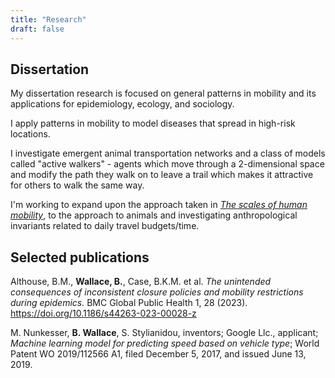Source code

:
 ```yaml
---
title: "Research"
draft: false
---
```


## Dissertation

My dissertation research is focused on general patterns in mobility and its applications for epidemiology, ecology, and sociology.

I apply patterns in mobility to model diseases that spread in high-risk locations.

I investigate emergent animal transportation networks and a class of models called "active walkers" - agents which move through a 2-dimensional space and modify the path they walk on to leave a trail which makes it attractive for others to walk the same way.

I'm working to expand upon the approach taken in [_The scales of human mobility_](https://www.nature.com/articles/s41586-020-2909-1), to the approach to animals and investigating anthropological invariants related to daily travel budgets/time.


## Selected publications

Althouse, B.M., __Wallace, B.__, Case, B.K.M. et al. _The unintended consequences of inconsistent closure policies and mobility restrictions during epidemics._ BMC Global Public Health 1, 28 (2023). https://doi.org/10.1186/s44263-023-00028-z
  
M. Nunkesser, __B. Wallace__, S. Stylianidou, inventors; Google Llc.,
  applicant; _Machine learning model for predicting speed based on vehicle type_; World Patent
  WO 2019/112566 A1, filed December 5, 2017, and issued June 13, 2019.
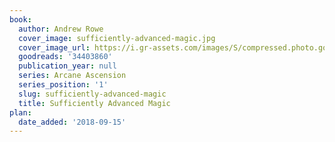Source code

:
 ```yaml
---
book:
  author: Andrew Rowe
  cover_image: sufficiently-advanced-magic.jpg
  cover_image_url: https://i.gr-assets.com/images/S/compressed.photo.goodreads.com/books/1488182235l/34403860._SY475_.jpg
  goodreads: '34403860'
  publication_year: null
  series: Arcane Ascension
  series_position: '1'
  slug: sufficiently-advanced-magic
  title: Sufficiently Advanced Magic
plan:
  date_added: '2018-09-15'
---
```


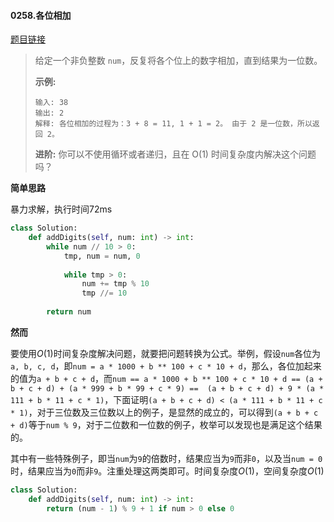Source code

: #### 0258.各位相加

[题目链接](https://leetcode-cn.com/problems/add-digits)

> 给定一个非负整数 `num`，反复将各个位上的数字相加，直到结果为一位数。
>
> **示例:**
>
> ```
> 输入: 38
> 输出: 2 
> 解释: 各位相加的过程为：3 + 8 = 11, 1 + 1 = 2。 由于 2 是一位数，所以返回 2。
> ```
>
> **进阶:**
> 你可以不使用循环或者递归，且在 O(1) 时间复杂度内解决这个问题吗？

**简单思路**

暴力求解，执行时间72ms

```python
class Solution:
    def addDigits(self, num: int) -> int:
        while num // 10 > 0:
            tmp, num = num, 0
            
            while tmp > 0:
                num += tmp % 10
                tmp //= 10
        
        return num
```

**然而**

要使用$O(1)$时间复杂度解决问题，就要把问题转换为公式。举例，假设```num```各位为```a, b, c, d```，即```num = a * 1000 + b ** 100 + c * 10 + d```，那么，各位加起来的值为```a + b + c + d```，而```num == a * 1000 + b ** 100 + c * 10 + d == (a + b + c + d) + (a * 999 + b * 99 + c * 9) ==  (a + b + c + d) + 9 * (a * 111 + b * 11 + c * 1)```，下面证明```(a + b + c + d) < (a * 111 + b * 11 + c * 1)```，对于三位数及三位数以上的例子，是显然的成立的，可以得到```(a + b + c + d)```等于```num % 9```，对于二位数和一位数的例子，枚举可以发现也是满足这个结果的。

其中有一些特殊例子，即当```num```为```9```的倍数时，结果应当为```9```而非```0```，以及当```num = 0```时，结果应当为```0```而非```9```。注重处理这两类即可。时间复杂度$O(1)$，空间复杂度$O(1)$

```python
class Solution:
    def addDigits(self, num: int) -> int:
        return (num - 1) % 9 + 1 if num > 0 else 0
```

TASK TO COMPLETE: All of the records above must be copied exactly, except for the pictures.

ANSWER AREA:
Source code

:
 ```yaml
---
title: "Research"
draft: false
---
```


## Dissertation

My dissertation research is focused on general patterns in mobility and its applications for epidemiology, ecology, and sociology.

I apply patterns in mobility to model diseases that spread in high-risk locations.

I investigate emergent animal transportation networks and a class of models called "active walkers" - agents which move through a 2-dimensional space and modify the path they walk on to leave a trail which makes it attractive for others to walk the same way.

I'm working to expand upon the approach taken in [_The scales of human mobility_](https://www.nature.com/articles/s41586-020-2909-1), to the approach to animals and investigating anthropological invariants related to daily travel budgets/time.


## Selected publications

Althouse, B.M., __Wallace, B.__, Case, B.K.M. et al. _The unintended consequences of inconsistent closure policies and mobility restrictions during epidemics._ BMC Global Public Health 1, 28 (2023). https://doi.org/10.1186/s44263-023-00028-z
  
M. Nunkesser, __B. Wallace__, S. Stylianidou, inventors; Google Llc.,
  applicant; _Machine learning model for predicting speed based on vehicle type_; World Patent
  WO 2019/112566 A1, filed December 5, 2017, and issued June 13, 2019.
Source code

:
 ```yaml
---
book:
  author: Andrew Rowe
  cover_image: sufficiently-advanced-magic.jpg
  cover_image_url: https://i.gr-assets.com/images/S/compressed.photo.goodreads.com/books/1488182235l/34403860._SY475_.jpg
  goodreads: '34403860'
  publication_year: null
  series: Arcane Ascension
  series_position: '1'
  slug: sufficiently-advanced-magic
  title: Sufficiently Advanced Magic
plan:
  date_added: '2018-09-15'
---
```


Source code

: #### 0258.各位相加

[题目链接](https://leetcode-cn.com/problems/add-digits)

> 给定一个非负整数 `num`，反复将各个位上的数字相加，直到结果为一位数。
>
> **示例:**
>
> ```
> 输入: 38
> 输出: 2 
> 解释: 各位相加的过程为：3 + 8 = 11, 1 + 1 = 2。 由于 2 是一位数，所以返回 2。
> ```
>
> **进阶:**
> 你可以不使用循环或者递归，且在 O(1) 时间复杂度内解决这个问题吗？

**简单思路**

暴力求解，执行时间72ms

```python
class Solution:
    def addDigits(self, num: int) -> int:
        while num // 10 > 0:
            tmp, num = num, 0
            
            while tmp > 0:
                num += tmp % 10
                tmp //= 10
        
        return num
```

**然而**

要使用$O(1)$时间复杂度解决问题，就要把问题转换为公式。举例，假设```num```各位为```a, b, c, d```，即```num = a * 1000 + b ** 100 + c * 10 + d```，那么，各位加起来的值为```a + b + c + d```，而```num == a * 1000 + b ** 100 + c * 10 + d == (a + b + c + d) + (a * 999 + b * 99 + c * 9) ==  (a + b + c + d) + 9 * (a * 111 + b * 11 + c * 1)```，下面证明```(a + b + c + d) < (a * 111 + b * 11 + c * 1)```，对于三位数及三位数以上的例子，是显然的成立的，可以得到```(a + b + c + d)```等于```num % 9```，对于二位数和一位数的例子，枚举可以发现也是满足这个结果的。

其中有一些特殊例子，即当```num```为```9```的倍数时，结果应当为```9```而非```0```，以及当```num = 0```时，结果应当为```0```而非```9```。注重处理这两类即可。时间复杂度$O(1)$，空间复杂度$O(1)$

```python
class Solution:
    def addDigits(self, num: int) -> int:
        return (num - 1) % 9 + 1 if num > 0 else 0
```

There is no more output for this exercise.